И дальше он предоставил действовать времени. Для твердой души с определенными понятиями нет ничего страшней неопределенности; и в эту неопределенность он погрузил ее с головой. Никаких газет, никакой информации, единственная записка от матери (правила есть правила, не обойдешь, он обязан был разрешить одно письмо в месяц; ответа не передал — имел право в интересах следствия). Никакой ясности с тем, в чем обвиняют. На все вопросы универсальный ответ «Спрашиваю я». Все в соответствии с лекцией психолога товарища Шнейдера о принципах давления на сознание подозреваемого. Трудность, однако, была в том, что сознаваться Жуковской приходилось в том, чего не было, — но, как подчеркнул товарищ Шнейдер, признание начинается с чувства вины. Сначала внушить, что виноват, — а в чем, потом сам выдумает. Как говорим между собой мы, психологи, — здоровых, товарищи, нет, есть, товарищи, недообследованные. Запомнил, записал.
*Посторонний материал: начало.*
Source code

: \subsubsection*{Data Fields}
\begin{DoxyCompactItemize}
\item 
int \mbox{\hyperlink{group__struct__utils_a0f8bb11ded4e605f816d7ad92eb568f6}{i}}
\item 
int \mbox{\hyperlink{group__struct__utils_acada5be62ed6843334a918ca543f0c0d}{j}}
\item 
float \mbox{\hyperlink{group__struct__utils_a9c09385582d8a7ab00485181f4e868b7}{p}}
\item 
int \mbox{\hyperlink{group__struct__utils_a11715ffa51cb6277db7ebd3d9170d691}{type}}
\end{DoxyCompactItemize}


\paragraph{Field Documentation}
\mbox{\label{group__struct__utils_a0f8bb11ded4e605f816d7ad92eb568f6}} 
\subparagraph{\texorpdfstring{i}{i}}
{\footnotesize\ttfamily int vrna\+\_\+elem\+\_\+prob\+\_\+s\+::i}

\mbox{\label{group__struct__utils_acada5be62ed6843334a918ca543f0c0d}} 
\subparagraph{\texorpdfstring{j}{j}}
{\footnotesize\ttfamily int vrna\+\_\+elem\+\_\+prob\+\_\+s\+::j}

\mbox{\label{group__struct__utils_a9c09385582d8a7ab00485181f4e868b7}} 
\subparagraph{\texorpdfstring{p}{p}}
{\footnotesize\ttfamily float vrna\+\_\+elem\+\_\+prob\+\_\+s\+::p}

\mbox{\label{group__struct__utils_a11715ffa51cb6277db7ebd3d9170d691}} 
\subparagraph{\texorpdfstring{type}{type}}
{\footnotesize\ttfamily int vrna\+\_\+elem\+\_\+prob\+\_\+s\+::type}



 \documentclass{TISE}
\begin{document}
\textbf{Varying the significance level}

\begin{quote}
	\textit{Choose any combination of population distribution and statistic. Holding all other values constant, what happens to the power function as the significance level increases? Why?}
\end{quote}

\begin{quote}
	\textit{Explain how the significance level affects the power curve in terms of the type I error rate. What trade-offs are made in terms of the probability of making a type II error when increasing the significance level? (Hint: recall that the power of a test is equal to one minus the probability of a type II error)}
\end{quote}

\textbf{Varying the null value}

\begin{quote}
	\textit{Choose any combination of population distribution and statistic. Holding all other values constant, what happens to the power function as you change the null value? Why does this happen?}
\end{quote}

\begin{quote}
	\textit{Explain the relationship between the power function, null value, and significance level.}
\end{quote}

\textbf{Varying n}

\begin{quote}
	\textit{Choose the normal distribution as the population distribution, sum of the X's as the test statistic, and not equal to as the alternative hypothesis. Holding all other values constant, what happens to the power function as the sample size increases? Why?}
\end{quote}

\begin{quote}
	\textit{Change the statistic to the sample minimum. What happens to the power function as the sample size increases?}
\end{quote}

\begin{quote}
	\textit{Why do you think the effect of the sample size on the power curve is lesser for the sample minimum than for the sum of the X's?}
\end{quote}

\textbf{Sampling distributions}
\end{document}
Он вызывал ее редко. Сначала раз в неделю, потом раз в две недели. Но не забывал о ней ни на день, ни на час — следил, какова атмосфера в камере; заботился, чтобы туда проникал только специальный контингент, чтобы ни луча, ни одного так называемого интеллигентного лица. Впрочем, среди контингента тоже случались интеллигентные лица — но такие, что лучше бы вовсе никаких: это были лица опустившихся, спившихся, изломанных и сломанных, предавших себя, утративших надежду. Райский давно заметил, что чем выше изначальный уровень, тем катастрофичнее падение: какой-нибудь блатмейстер, сдав своих, этого даже не чувствовал. Какой-нибудь шулер после ресторанных кутежей привыкал к баланде с той же легкостью, как будто жрал ее с рожденья, а о фрикасе и консоме не слыхивал. Но интеллигент, а тем более дворянин в тюрьме немедленно зарастал грязью и паршой, а уж сломившись, терял всякую опору. Первый удар оземь превращал их в бескостную кашу: те, которые не ломались, встречались крайне редко, и уж таких действительно оставалось только убивать. Однако был уже не девятнадцатый год, когда Райскому случалось расходовать в день до двадцати заложников, а у других бывало и больше; Райский многое успел даже подзабыть, он был теперь культурный чекист с запросами. Никуда не делась только ненависть к тем, кто имел право на существование и не сомневался в нем; отнять это право Райский почитал священным долгом.